Saturday, 3 September 2016

10 AM $27,447 PLEDGED! MANY, MANY THANKS!

What The Cerebus Archive is "All About"  A SERIES OF POSTS ON THE LAST DAY OF CAN5 BY DAVE SIM

Please feel free to post comments and questions. I'll be checking back on each of these posts through the day.

The biggest priority -- and the most difficult problem to solve -- is how to get 1) the CEREBUS artwork and 2)  the artist most influenced by CEREBUS in any given age -- after I'm dead -- together.

The best way for any artist to improve, when they are heavily influenced by another artist, is through access to that artist's original artwork.  There are things you can see in the original that you really can't see any other way.
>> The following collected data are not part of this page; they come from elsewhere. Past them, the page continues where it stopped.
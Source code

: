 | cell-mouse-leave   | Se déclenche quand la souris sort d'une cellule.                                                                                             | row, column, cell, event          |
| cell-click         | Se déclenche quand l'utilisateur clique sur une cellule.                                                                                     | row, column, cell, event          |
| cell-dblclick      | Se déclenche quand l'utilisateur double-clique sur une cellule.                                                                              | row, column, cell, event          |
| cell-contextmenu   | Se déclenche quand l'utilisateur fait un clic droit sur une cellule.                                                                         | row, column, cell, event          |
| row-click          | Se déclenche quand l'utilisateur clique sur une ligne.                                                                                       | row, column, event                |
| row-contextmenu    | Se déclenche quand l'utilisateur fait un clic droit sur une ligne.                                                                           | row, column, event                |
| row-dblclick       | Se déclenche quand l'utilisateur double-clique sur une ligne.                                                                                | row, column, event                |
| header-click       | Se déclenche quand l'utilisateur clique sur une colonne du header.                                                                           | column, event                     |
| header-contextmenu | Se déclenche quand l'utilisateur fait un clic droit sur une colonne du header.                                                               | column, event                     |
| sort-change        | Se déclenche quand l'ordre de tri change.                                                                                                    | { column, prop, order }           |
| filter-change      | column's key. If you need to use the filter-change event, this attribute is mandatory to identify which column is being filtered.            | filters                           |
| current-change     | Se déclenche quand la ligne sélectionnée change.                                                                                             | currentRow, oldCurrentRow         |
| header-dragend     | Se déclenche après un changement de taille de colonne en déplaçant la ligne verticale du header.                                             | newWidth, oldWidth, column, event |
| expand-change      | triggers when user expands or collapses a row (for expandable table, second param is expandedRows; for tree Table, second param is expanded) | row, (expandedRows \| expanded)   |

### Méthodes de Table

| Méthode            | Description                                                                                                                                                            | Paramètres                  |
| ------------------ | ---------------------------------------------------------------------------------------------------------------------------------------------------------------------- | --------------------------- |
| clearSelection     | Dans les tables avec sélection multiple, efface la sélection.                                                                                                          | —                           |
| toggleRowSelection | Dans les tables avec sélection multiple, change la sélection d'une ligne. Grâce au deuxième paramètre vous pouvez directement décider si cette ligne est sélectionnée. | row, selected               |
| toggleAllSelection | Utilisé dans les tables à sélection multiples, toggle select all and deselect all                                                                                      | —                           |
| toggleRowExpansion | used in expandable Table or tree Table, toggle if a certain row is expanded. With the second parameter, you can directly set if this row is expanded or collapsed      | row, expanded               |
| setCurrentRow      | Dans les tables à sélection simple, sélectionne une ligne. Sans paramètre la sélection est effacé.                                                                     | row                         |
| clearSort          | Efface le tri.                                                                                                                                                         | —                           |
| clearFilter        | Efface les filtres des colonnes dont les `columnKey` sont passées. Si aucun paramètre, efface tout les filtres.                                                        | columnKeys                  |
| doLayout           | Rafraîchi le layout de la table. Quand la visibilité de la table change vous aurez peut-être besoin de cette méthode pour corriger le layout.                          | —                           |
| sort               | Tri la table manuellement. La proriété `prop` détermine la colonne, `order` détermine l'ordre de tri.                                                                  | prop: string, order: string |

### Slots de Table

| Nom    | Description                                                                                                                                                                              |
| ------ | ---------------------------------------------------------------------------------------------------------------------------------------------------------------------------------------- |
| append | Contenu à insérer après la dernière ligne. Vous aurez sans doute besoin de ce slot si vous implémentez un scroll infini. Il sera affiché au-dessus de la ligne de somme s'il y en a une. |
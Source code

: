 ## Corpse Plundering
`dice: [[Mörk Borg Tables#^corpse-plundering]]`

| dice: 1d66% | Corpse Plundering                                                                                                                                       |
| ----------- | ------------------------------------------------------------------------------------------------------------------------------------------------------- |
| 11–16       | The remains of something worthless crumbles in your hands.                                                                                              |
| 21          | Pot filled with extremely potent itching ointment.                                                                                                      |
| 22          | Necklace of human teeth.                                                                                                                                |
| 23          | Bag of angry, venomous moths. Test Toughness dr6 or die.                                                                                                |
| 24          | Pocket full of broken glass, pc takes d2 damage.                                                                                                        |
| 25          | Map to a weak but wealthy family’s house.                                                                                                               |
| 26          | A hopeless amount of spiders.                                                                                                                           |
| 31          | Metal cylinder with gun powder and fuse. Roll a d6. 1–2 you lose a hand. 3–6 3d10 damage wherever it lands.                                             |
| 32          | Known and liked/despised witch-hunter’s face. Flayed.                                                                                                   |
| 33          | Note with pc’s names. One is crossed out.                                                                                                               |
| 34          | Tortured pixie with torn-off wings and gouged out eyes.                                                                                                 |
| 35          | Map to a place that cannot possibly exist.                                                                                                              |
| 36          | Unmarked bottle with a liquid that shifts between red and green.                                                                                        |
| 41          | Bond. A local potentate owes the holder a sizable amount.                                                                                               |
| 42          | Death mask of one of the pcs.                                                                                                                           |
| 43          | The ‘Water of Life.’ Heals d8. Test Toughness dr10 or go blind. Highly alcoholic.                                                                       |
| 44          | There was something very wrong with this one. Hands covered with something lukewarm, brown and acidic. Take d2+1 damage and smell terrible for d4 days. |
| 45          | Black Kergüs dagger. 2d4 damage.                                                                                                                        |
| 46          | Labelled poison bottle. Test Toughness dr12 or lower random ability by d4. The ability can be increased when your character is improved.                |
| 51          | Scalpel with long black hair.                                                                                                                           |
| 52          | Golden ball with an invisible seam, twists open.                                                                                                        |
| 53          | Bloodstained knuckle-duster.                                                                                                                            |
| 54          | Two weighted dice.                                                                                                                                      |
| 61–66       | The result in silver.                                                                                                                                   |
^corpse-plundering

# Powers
A good illustration of this is the relationship between Alex Raymond and Al Williamson.  They met only once, in 1948, when Williamson went to see Raymond at his studio/home in Stamford CT.  Williamson brought samples of his own comic-book work and Raymond would have seen that, by 1948, Williamson was 1) hopelessly infatuated with Raymond's FLASH GORDON work and 2) as good as Raymond himself working in that style.
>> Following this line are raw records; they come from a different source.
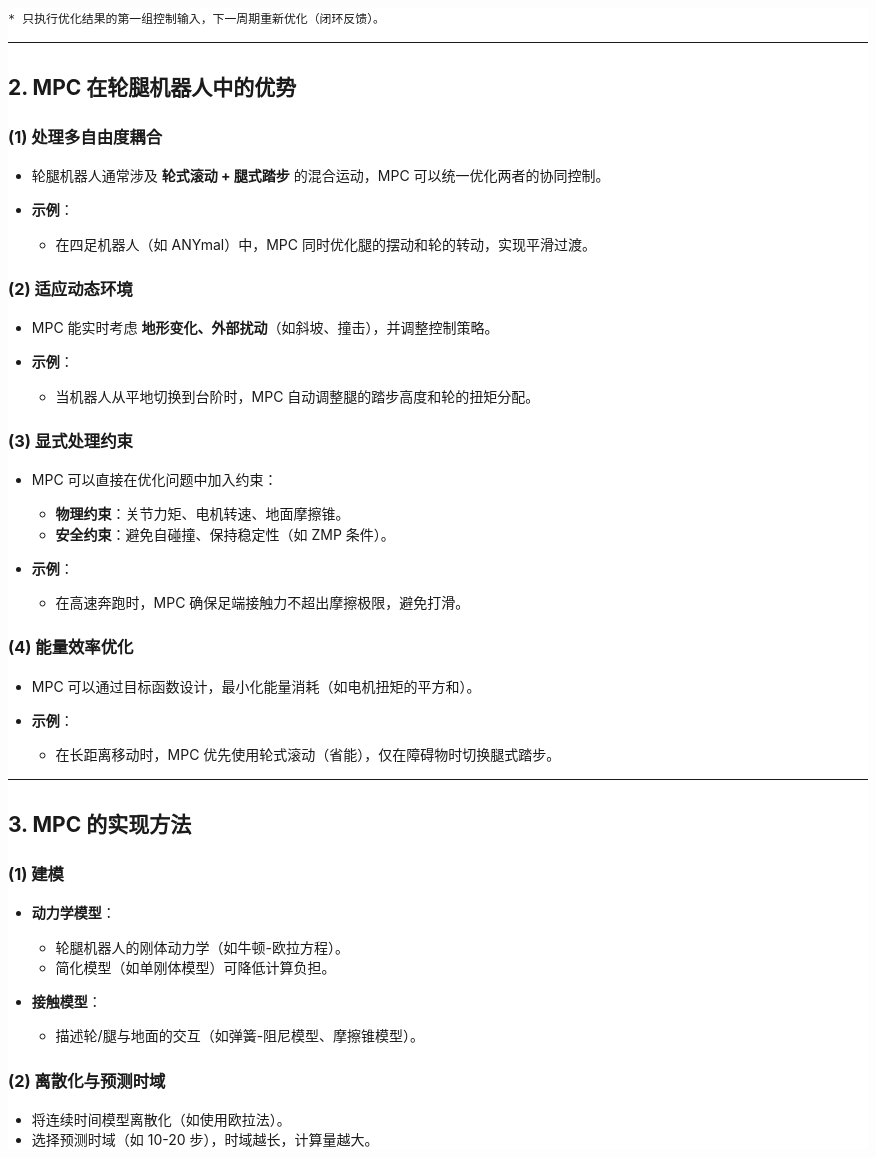     * 只执行优化结果的第一组控制输入，下一周期重新优化（闭环反馈）。

---

## **2. MPC 在轮腿机器人中的优势**

###  **(1) 处理多自由度耦合**

* 轮腿机器人通常涉及 **轮式滚动 + 腿式踏步** 的混合运动，MPC 可以统一优化两者的协同控制。
* **示例**：

  * 在四足机器人（如 ANYmal）中，MPC 同时优化腿的摆动和轮的转动，实现平滑过渡。

###  **(2) 适应动态环境**

* MPC 能实时考虑 **地形变化、外部扰动**（如斜坡、撞击），并调整控制策略。
* **示例**：

  * 当机器人从平地切换到台阶时，MPC 自动调整腿的踏步高度和轮的扭矩分配。

###  **(3) 显式处理约束**

* MPC 可以直接在优化问题中加入约束：

  * **物理约束**：关节力矩、电机转速、地面摩擦锥。
  * **安全约束**：避免自碰撞、保持稳定性（如 ZMP 条件）。
* **示例**：

  * 在高速奔跑时，MPC 确保足端接触力不超出摩擦极限，避免打滑。

###  **(4) 能量效率优化**

* MPC 可以通过目标函数设计，最小化能量消耗（如电机扭矩的平方和）。
* **示例**：

  * 在长距离移动时，MPC 优先使用轮式滚动（省能），仅在障碍物时切换腿式踏步。

---

## **3. MPC 的实现方法**

###  **(1) 建模**

* **动力学模型**：

  * 轮腿机器人的刚体动力学（如牛顿-欧拉方程）。
  * 简化模型（如单刚体模型）可降低计算负担。
* **接触模型**：

  * 描述轮/腿与地面的交互（如弹簧-阻尼模型、摩擦锥模型）。

###  **(2) 离散化与预测时域**

* 将连续时间模型离散化（如使用欧拉法）。
* 选择预测时域（如 10-20 步），时域越长，计算量越大。
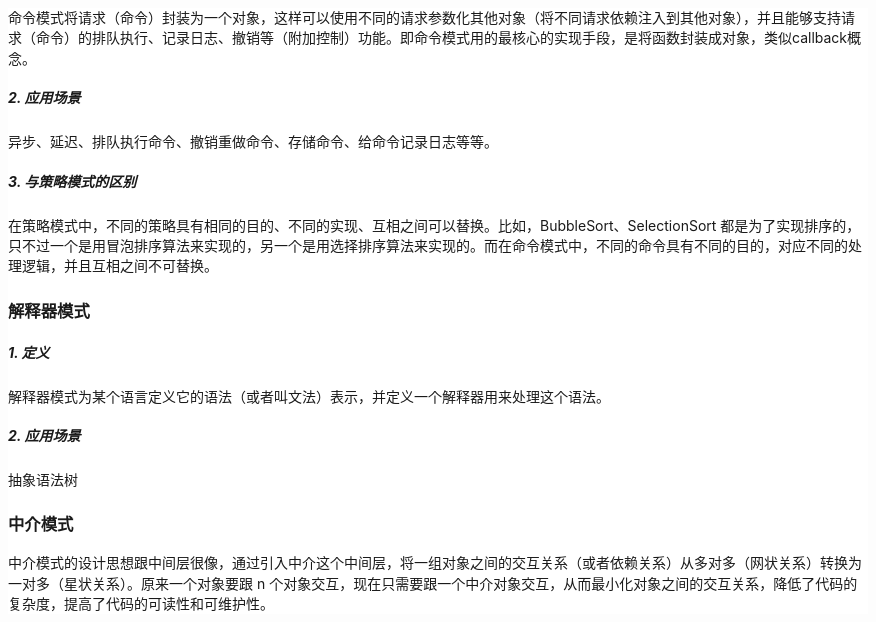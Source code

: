 命令模式将请求（命令）封装为一个对象，这样可以使用不同的请求参数化其他对象（将不同请求依赖注入到其他对象），并且能够支持请求（命令）的排队执行、记录日志、撤销等（附加控制）功能。即命令模式用的最核心的实现手段，是将函数封装成对象，类似callback概念。

##### 2. 应用场景

异步、延迟、排队执行命令、撤销重做命令、存储命令、给命令记录日志等等。

##### 3. 与策略模式的区别

在策略模式中，不同的策略具有相同的目的、不同的实现、互相之间可以替换。比如，BubbleSort、SelectionSort 都是为了实现排序的，只不过一个是用冒泡排序算法来实现的，另一个是用选择排序算法来实现的。而在命令模式中，不同的命令具有不同的目的，对应不同的处理逻辑，并且互相之间不可替换。

### 解释器模式

##### 1. 定义

解释器模式为某个语言定义它的语法（或者叫文法）表示，并定义一个解释器用来处理这个语法。

##### 2. 应用场景

抽象语法树

### 中介模式

中介模式的设计思想跟中间层很像，通过引入中介这个中间层，将一组对象之间的交互关系（或者依赖关系）从多对多（网状关系）转换为一对多（星状关系）。原来一个对象要跟 n 个对象交互，现在只需要跟一个中介对象交互，从而最小化对象之间的交互关系，降低了代码的复杂度，提高了代码的可读性和可维护性。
Raymond's palatial home must have been stuffed to the rafters with his original artwork. Ten years of FLASH GORDON and two years of RIP KIRBY.  The absolute best thing he could have done -- artist to artist -- was to give Williamson access to his original artwork and a drawing board where he could sit and study it while pencilling and inking on his own.
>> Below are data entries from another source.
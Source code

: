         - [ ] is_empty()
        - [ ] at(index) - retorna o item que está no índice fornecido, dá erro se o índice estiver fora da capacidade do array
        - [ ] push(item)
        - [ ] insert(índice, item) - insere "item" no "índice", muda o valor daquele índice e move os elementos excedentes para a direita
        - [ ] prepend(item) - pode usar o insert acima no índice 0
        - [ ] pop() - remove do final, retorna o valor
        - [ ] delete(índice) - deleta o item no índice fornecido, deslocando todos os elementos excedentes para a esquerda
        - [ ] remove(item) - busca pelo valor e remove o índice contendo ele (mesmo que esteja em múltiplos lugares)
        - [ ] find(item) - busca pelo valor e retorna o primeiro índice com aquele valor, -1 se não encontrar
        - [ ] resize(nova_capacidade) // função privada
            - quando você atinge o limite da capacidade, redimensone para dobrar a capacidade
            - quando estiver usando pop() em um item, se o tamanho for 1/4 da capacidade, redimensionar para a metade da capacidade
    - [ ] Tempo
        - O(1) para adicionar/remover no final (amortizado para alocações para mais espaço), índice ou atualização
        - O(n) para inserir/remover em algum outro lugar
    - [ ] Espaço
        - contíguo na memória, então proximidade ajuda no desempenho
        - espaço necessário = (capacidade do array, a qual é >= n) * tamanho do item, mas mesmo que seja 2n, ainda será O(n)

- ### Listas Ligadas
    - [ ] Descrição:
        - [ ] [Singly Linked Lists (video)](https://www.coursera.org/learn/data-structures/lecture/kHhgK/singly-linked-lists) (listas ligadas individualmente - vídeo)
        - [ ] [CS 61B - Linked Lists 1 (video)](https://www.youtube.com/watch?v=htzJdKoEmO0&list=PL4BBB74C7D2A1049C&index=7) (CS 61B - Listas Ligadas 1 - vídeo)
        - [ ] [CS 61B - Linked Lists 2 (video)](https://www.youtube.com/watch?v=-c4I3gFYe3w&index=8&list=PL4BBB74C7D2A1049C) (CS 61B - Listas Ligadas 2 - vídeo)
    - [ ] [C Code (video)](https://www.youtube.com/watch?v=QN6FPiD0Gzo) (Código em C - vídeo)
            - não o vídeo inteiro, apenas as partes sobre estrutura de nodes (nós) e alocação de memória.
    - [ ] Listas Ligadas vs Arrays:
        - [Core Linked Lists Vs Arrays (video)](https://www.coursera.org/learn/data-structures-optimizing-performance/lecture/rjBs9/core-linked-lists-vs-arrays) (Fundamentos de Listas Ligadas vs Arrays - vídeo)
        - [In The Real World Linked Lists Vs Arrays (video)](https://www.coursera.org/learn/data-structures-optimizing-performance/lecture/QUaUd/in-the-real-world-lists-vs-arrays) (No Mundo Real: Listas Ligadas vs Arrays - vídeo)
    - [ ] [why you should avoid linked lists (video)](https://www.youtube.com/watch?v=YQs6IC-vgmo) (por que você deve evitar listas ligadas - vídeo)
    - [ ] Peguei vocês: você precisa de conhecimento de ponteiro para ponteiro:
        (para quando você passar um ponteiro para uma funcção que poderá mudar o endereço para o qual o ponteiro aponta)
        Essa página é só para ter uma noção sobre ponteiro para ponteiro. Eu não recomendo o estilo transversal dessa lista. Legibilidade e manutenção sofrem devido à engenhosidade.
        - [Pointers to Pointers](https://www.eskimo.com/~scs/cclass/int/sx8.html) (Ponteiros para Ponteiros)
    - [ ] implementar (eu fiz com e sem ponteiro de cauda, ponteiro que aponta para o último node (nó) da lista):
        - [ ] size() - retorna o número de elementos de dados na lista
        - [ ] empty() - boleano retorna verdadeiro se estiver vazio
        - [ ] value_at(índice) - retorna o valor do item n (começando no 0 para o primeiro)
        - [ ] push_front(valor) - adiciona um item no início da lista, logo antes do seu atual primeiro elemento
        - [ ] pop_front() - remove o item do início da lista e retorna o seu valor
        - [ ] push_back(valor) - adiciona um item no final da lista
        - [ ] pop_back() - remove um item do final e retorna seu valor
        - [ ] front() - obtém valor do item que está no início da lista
 Logistically, there was no way for that to happen.  Our society wasn't -- and isn't -- set up that way.

MY goal isn't to rearrange society, but it IS to create one small corner of it that does function that way. To make the Off-White House the place where that happens.

Artist A - Alex Raymond. Artist AA - Al Williamson

Call me "A". Call Gerhard "B". Call him/her -- the unknown artist -- either "AA" (primarily influenced by my artwork) or "BB" (primarily influenced by Gerhard's artwork) or "AABB" (influenced equally by both of us).